[Data for this task]

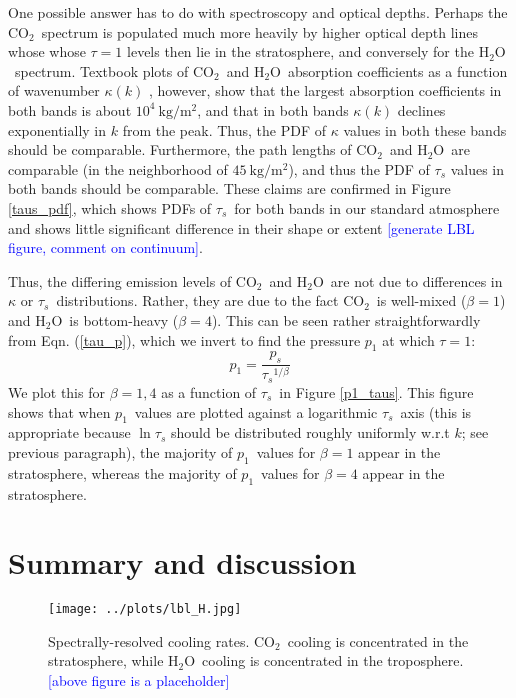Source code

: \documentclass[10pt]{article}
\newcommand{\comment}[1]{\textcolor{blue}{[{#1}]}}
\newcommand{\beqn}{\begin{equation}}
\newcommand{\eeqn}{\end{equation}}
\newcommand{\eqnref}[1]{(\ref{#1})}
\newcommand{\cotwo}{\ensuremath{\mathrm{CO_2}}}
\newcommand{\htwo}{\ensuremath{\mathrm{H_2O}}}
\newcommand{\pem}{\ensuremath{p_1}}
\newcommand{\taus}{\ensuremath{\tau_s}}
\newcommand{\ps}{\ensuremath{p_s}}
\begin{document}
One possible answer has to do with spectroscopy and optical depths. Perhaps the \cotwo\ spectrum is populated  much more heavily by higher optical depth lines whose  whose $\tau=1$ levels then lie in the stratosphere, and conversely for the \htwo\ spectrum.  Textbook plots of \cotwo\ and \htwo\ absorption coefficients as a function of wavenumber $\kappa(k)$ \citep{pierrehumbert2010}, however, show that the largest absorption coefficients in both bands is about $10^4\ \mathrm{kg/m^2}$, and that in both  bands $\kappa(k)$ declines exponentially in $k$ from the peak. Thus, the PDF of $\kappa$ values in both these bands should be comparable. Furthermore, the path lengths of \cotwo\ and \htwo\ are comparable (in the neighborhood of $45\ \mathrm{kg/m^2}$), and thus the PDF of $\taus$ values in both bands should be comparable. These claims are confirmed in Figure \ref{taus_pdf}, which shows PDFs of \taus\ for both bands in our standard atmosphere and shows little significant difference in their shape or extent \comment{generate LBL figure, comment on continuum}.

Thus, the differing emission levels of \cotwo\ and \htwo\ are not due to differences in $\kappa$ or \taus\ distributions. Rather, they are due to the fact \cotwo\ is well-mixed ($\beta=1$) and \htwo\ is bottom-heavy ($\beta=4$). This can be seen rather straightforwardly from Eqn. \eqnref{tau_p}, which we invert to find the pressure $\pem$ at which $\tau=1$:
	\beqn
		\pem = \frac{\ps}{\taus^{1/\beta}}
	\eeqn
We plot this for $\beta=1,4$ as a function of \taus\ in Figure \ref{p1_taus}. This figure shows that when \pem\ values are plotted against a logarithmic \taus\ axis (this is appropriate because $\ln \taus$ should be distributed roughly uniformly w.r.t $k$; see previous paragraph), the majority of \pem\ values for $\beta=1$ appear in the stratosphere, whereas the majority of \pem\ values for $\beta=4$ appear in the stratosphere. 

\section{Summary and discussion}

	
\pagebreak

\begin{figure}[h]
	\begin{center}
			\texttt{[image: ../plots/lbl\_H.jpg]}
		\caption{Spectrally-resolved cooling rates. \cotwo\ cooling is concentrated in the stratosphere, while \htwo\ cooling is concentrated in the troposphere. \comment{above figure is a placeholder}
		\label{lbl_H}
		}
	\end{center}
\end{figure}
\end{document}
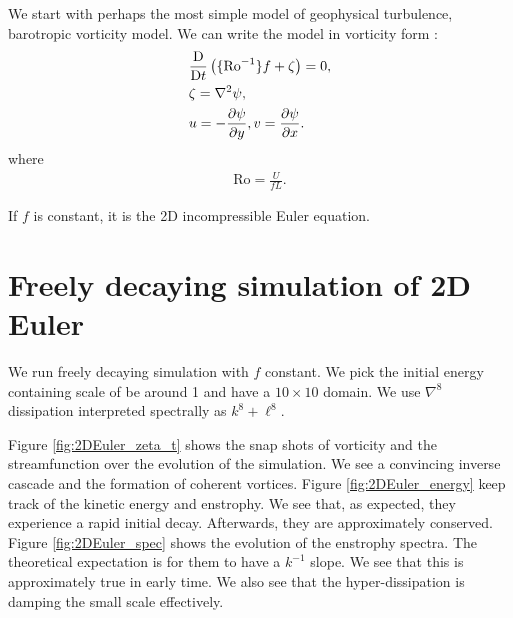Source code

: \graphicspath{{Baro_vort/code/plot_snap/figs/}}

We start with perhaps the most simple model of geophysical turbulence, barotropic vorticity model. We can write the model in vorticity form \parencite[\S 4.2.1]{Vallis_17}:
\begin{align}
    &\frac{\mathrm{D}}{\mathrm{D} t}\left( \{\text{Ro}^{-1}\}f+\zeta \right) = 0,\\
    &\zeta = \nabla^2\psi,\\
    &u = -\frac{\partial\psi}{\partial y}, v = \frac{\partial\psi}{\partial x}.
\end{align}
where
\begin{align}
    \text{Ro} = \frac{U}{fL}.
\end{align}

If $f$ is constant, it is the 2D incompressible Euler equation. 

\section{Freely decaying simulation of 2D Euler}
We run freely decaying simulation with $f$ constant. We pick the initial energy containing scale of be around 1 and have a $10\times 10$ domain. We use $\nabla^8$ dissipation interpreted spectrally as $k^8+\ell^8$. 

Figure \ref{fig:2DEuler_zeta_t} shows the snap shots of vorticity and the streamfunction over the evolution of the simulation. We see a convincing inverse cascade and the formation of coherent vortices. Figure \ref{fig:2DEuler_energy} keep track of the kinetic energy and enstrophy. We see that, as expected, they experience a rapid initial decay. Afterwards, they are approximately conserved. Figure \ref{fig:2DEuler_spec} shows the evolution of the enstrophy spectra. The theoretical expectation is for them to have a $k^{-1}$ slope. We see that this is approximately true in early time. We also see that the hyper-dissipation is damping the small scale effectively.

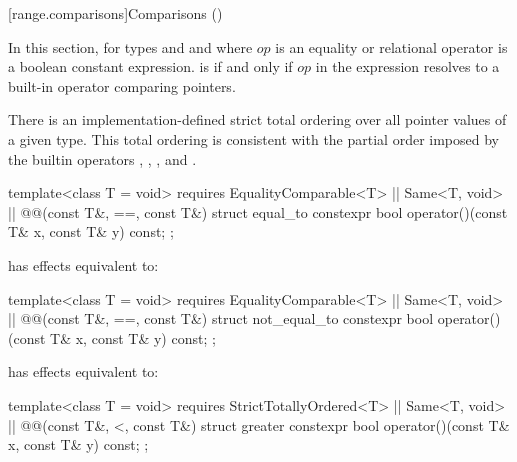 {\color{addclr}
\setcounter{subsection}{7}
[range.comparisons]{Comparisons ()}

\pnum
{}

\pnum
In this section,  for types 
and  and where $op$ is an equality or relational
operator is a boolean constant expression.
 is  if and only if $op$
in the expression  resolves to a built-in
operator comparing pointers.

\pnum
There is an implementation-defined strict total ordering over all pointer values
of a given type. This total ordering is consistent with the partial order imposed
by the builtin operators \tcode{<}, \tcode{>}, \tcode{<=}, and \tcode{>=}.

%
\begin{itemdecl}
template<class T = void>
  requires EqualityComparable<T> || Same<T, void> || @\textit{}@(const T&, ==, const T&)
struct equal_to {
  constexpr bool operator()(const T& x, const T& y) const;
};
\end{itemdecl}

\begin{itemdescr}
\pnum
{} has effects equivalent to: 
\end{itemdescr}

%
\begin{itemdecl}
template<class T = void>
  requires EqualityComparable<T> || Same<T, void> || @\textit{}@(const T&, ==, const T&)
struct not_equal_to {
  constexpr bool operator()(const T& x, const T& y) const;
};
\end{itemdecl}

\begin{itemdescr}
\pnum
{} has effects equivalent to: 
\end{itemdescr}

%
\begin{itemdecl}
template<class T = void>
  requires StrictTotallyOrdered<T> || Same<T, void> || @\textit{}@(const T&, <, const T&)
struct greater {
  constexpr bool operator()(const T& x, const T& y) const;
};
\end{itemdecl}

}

[/Data for this task]

- Task prompt: Return each line from the entries above that includes "eqnref".

- Final answer:
\newcommand{\eqnref}[1]{(\ref{#1})}
Thus, the differing emission levels of \cotwo\ and \htwo\ are not due to differences in $\kappa$ or \taus\ distributions. Rather, they are due to the fact \cotwo\ is well-mixed ($\beta=1$) and \htwo\ is bottom-heavy ($\beta=4$). This can be seen rather straightforwardly from Eqn. \eqnref{tau_p}, which we invert to find the pressure $\pem$ at which $\tau=1$:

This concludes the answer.